* **Work request**:
Reproduce, with no edits, the line that contains "The growth of" and all the lines that follow it, ending with the last line of the records.

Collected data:
☆ ☆ ☆ ☆ ☆ ☆ ☆

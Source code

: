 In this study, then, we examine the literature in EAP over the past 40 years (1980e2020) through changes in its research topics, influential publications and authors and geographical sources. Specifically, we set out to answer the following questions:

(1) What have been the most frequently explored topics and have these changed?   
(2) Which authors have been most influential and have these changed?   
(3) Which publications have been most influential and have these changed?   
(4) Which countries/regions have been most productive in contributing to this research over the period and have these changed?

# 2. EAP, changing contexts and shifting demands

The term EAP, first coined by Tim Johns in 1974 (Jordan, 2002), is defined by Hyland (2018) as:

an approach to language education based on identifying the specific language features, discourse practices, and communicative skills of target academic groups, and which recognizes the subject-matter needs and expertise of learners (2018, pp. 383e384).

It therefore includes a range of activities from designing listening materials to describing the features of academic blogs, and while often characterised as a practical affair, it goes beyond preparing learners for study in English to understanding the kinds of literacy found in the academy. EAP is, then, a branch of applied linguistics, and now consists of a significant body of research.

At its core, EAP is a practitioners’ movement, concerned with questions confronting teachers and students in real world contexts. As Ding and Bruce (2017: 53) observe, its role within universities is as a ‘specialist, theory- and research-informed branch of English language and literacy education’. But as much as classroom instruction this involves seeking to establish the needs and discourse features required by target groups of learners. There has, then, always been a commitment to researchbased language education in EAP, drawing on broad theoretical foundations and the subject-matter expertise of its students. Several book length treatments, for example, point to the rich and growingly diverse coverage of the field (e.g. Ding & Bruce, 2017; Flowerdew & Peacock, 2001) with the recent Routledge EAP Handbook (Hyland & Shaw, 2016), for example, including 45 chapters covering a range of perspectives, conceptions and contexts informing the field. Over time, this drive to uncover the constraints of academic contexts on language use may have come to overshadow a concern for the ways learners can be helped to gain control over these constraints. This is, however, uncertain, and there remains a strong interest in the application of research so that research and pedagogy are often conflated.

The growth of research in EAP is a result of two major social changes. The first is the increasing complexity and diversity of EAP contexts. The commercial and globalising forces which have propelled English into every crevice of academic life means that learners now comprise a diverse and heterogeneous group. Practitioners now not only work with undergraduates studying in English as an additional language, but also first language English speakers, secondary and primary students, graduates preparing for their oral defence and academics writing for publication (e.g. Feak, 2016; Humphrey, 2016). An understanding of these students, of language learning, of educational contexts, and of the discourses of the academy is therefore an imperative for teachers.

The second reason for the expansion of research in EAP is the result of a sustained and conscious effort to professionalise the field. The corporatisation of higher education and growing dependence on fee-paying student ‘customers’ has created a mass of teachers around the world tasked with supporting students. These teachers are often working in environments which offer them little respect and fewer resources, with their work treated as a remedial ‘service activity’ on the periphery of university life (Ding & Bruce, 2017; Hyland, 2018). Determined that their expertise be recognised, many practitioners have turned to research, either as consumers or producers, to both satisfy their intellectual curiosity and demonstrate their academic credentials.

☆ ☆ ☆ ☆ ☆ ☆ ☆

* **Response area**:
The growth of research in EAP is a result of two major social changes. The first is the increasing complexity and diversity of EAP contexts. The commercial and globalising forces which have propelled English into every crevice of academic life means that learners now comprise a diverse and heterogeneous group. Practitioners now not only work with undergraduates studying in English as an additional language, but also first language English speakers, secondary and primary students, graduates preparing for their oral defence and academics writing for publication (e.g. Feak, 2016; Humphrey, 2016). An understanding of these students, of language learning, of educational contexts, and of the discourses of the academy is therefore an imperative for teachers.

The second reason for the expansion of research in EAP is the result of a sustained and conscious effort to professionalise the field. The corporatisation of higher education and growing dependence on fee-paying student ‘customers’ has created a mass of teachers around the world tasked with supporting students. These teachers are often working in environments which offer them little respect and fewer resources, with their work treated as a remedial ‘service activity’ on the periphery of university life (Ding & Bruce, 2017; Hyland, 2018). Determined that their expertise be recognised, many practitioners have turned to research, either as consumers or producers, to both satisfy their intellectual curiosity and demonstrate their academic credentials.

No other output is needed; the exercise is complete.